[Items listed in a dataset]
= = =

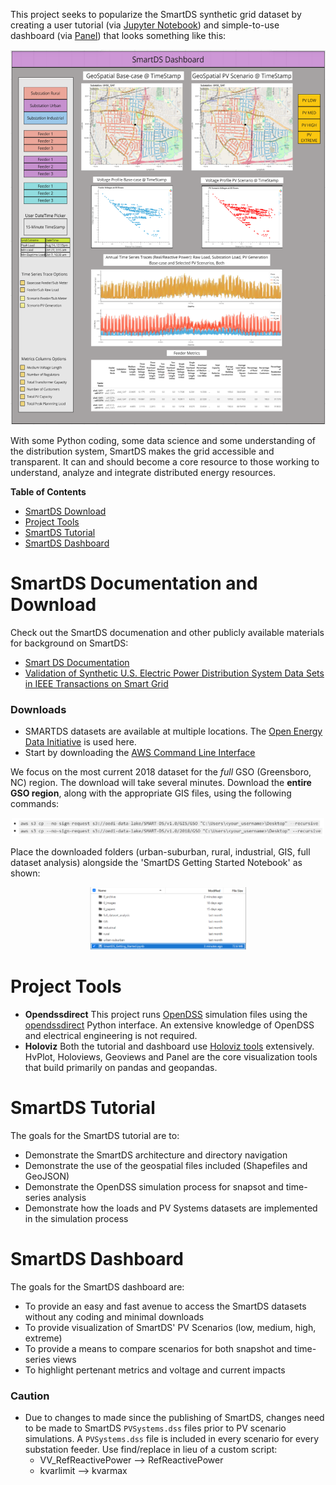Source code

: This project seeks to popularize the SmartDS synthetic grid dataset by creating a user tutorial (via [Jupyter Notebook](https://jupyter.org/)) and simple-to-use dashboard (via [Panel](https://panel.holoviz.org/)) that looks something like this:

<p align="center"><img src="0_images/SmartDS_dashboard_mockup.png" height="600" /></p> 

With some Python coding, some data science and some understanding of the distribution system, SmartDS makes the grid accessible and transparent. It can and should become a core resource to those working to understand, analyze and integrate distributed energy resources. 

**Table of Contents**
- [SmartDS Download](#smartds-download)
- [Project Tools](#project-tools)
- [SmartDS Tutorial](#smartds-tutorial)
- [SmartDS Dashboard](#smartds-dashboard)

# SmartDS Documentation and Download
Check out the SmartDS documenation and other publicly available materials for background on SmartDS:
- [Smart DS Documentation](https://github.com/openEDI/documentation/tree/main/SMART-DS)
- [Validation of Synthetic U.S. Electric Power Distribution System Data Sets in IEEE Transactions on Smart Grid](https://ieeexplore.ieee.org/document/9043892)

### Downloads
- SMARTDS datasets are available at multiple locations. The [Open Energy Data Initiative](https://data.openei.org/submissions/2981) is used here.
- Start by downloading the [AWS Command Line Interface](https://aws.amazon.com/cli/) 

We focus on the most current 2018 dataset for the *full* GSO (Greensboro, NC) region. The download will take several minutes. Download the **entire GSO region**, along with the appropriate GIS files, using the following commands:
<p align="center"><img src="0_images/AWS_CLI_Download.png" width="500" /></p>
Place the downloaded folders (urban-suburban, rural, industrial, GIS, full dataset analysis) alongside the 'SmartDS Getting Started Notebook' as shown:
<p align="center"><img src="0_images/Notebook_directory.png" height="100" /></p>     

# Project Tools
- **Opendssdirect** This project runs [OpenDSS](https://www.epri.com/pages/sa/opendss) simulation files using the [opendssdirect](https://dss-extensions.org/OpenDSSDirect.py/index.html) Python interface. An extensive knowledge of OpenDSS and electrical engineering is not required.
- **Holoviz** Both the tutorial and dashboard use [Holoviz tools](https://holoviz.org/index.html) extensively. HvPlot, Holoviews, Geoviews and Panel are the core visualization tools that build primarily on pandas and geopandas.

# SmartDS Tutorial
The goals for the SmartDS tutorial are to:
- Demonstrate the SmartDS architecture and directory navigation
- Demonstrate the use of the geospatial files included (Shapefiles and GeoJSON)
- Demonstrate the OpenDSS simulation process for snapsot and time-series analysis
- Demonstrate how the loads and PV Systems datasets are implemented in the simulation process

# SmartDS Dashboard
The goals for the SmartDS dashboard are:
- To provide an easy and fast avenue to access the SmartDS datasets without any coding and minimal downloads
- To provide visualization of SmartDS' PV Scenarios (low, medium, high, extreme)
- To provide a means to compare scenarios for both snapshot and time-series views
- To highlight pertenant metrics and voltage and current impacts

### Caution 
- Due to changes to  made since the publishing of SmartDS, changes need to be made to SmartDS `PVSystems.dss` files prior to PV scenario simulations. A `PVSystems.dss` file is included in every scenario for every substation feeder. Use find/replace in lieu of a custom script:
  - VV_RefReactivePower --> RefReactivePower
  - kvarlimit --> kvarmax


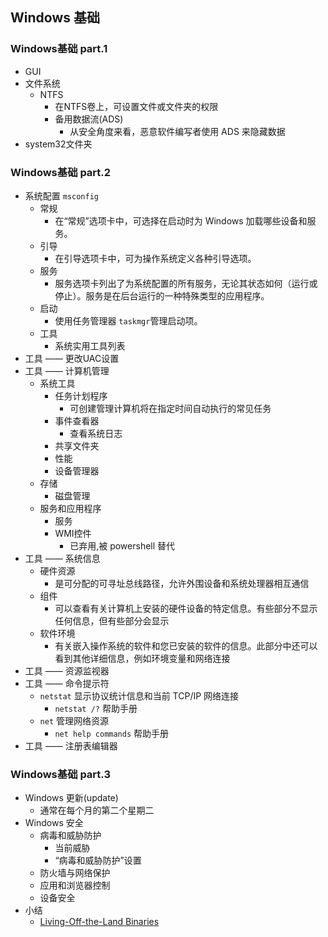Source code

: ## Windows 基础
### Windows基础 part.1
- GUI
- 文件系统
  - NTFS
    - 在NTFS卷上，可设置文件或文件夹的权限
    - 备用数据流(ADS)
      - 从安全角度来看，恶意软件编写者使用 ADS 来隐藏数据
- system32文件夹

### Windows基础 part.2
- 系统配置 `msconfig`
  - 常规
    - 在“常规”选项卡中，可选择在启动时为 Windows 加载哪些设备和服务。
  - 引导
    - 在引导选项卡中，可为操作系统定义各种引导选项。 
  - 服务
    - 服务选项卡列出了为系统配置的所有服务，无论其状态如何（运行或停止）。服务是在后台运行的一种特殊类型的应用程序。  
  - 启动
    - 使用任务管理器 `taskmgr`管理启动项。
  - 工具
    - 系统实用工具列表
- 工具 —— 更改UAC设置
- 工具 —— 计算机管理
  - 系统工具
    - 任务计划程序
      - 可创建管理计算机将在指定时间自动执行的常见任务
    - 事件查看器
      - 查看系统日志
    - 共享文件夹
    - 性能
    - 设备管理器
  - 存储
    - 磁盘管理
  - 服务和应用程序
    - 服务
    - WMI控件
      - 已弃用,被 powershell 替代
- 工具 —— 系统信息
  - 硬件资源
    - 是可分配的可寻址总线路径，允许外围设备和系统处理器相互通信
  - 组件
    - 可以查看有关计算机上安装的硬件设备的特定信息。有些部分不显示任何信息，但有些部分会显示
  - 软件环境
    - 有关嵌入操作系统的软件和您已安装的软件的信息。此部分中还可以看到其他详细信息，例如环境变量和网络连接
- 工具 —— 资源监视器
- 工具 —— 命令提示符
  - `netstat` 显示协议统计信息和当前 TCP/IP 网络连接
    - `netstat /?` 帮助手册
  - `net` 管理网络资源
    - `net help commands` 帮助手册
- 工具 —— 注册表编辑器
### Windows基础 part.3
- Windows 更新(update)
  - 通常在每个月的第二个星期二
- Windows 安全
  - 病毒和威胁防护
    - 当前威胁
    - “病毒和威胁防护”设置
  - 防火墙与网络保护
  - 应用和浏览器控制
  - 设备安全
- 小结
  - [Living-Off-the-Land Binaries](https://lolbas-project.github.io/)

= = =

▶ [Exercise aim] Could you reproduce exactly, and only, the lines from the one containing "- To provide visualization" through the end of the records above, both included, while leaving out the pictures?

▶ [Output below]
- To provide visualization of SmartDS' PV Scenarios (low, medium, high, extreme)
- To provide a means to compare scenarios for both snapshot and time-series views
- To highlight pertenant metrics and voltage and current impacts

### Caution 
- Due to changes to  made since the publishing of SmartDS, changes need to be made to SmartDS `PVSystems.dss` files prior to PV scenario simulations. A `PVSystems.dss` file is included in every scenario for every substation feeder. Use find/replace in lieu of a custom script:
  - VV_RefReactivePower --> RefReactivePower
  - kvarlimit --> kvarmax


Source code

: ## Windows 基础
### Windows基础 part.1
- GUI
- 文件系统
  - NTFS
    - 在NTFS卷上，可设置文件或文件夹的权限
    - 备用数据流(ADS)
      - 从安全角度来看，恶意软件编写者使用 ADS 来隐藏数据
- system32文件夹

### Windows基础 part.2
- 系统配置 `msconfig`
  - 常规
    - 在“常规”选项卡中，可选择在启动时为 Windows 加载哪些设备和服务。
  - 引导
    - 在引导选项卡中，可为操作系统定义各种引导选项。 
  - 服务
    - 服务选项卡列出了为系统配置的所有服务，无论其状态如何（运行或停止）。服务是在后台运行的一种特殊类型的应用程序。  
  - 启动
    - 使用任务管理器 `taskmgr`管理启动项。
  - 工具
    - 系统实用工具列表
- 工具 —— 更改UAC设置
- 工具 —— 计算机管理
  - 系统工具
    - 任务计划程序
      - 可创建管理计算机将在指定时间自动执行的常见任务
    - 事件查看器
      - 查看系统日志
    - 共享文件夹
    - 性能
    - 设备管理器
  - 存储
    - 磁盘管理
  - 服务和应用程序
    - 服务
    - WMI控件
      - 已弃用,被 powershell 替代
- 工具 —— 系统信息
  - 硬件资源
    - 是可分配的可寻址总线路径，允许外围设备和系统处理器相互通信
  - 组件
    - 可以查看有关计算机上安装的硬件设备的特定信息。有些部分不显示任何信息，但有些部分会显示
  - 软件环境
    - 有关嵌入操作系统的软件和您已安装的软件的信息。此部分中还可以看到其他详细信息，例如环境变量和网络连接
- 工具 —— 资源监视器
- 工具 —— 命令提示符
  - `netstat` 显示协议统计信息和当前 TCP/IP 网络连接
    - `netstat /?` 帮助手册
  - `net` 管理网络资源
    - `net help commands` 帮助手册
- 工具 —— 注册表编辑器
### Windows基础 part.3
- Windows 更新(update)
  - 通常在每个月的第二个星期二
- Windows 安全
  - 病毒和威胁防护
    - 当前威胁
    - “病毒和威胁防护”设置
  - 防火墙与网络保护
  - 应用和浏览器控制
  - 设备安全
- 小结
  - [Living-Off-the-Land Binaries](https://lolbas-project.github.io/)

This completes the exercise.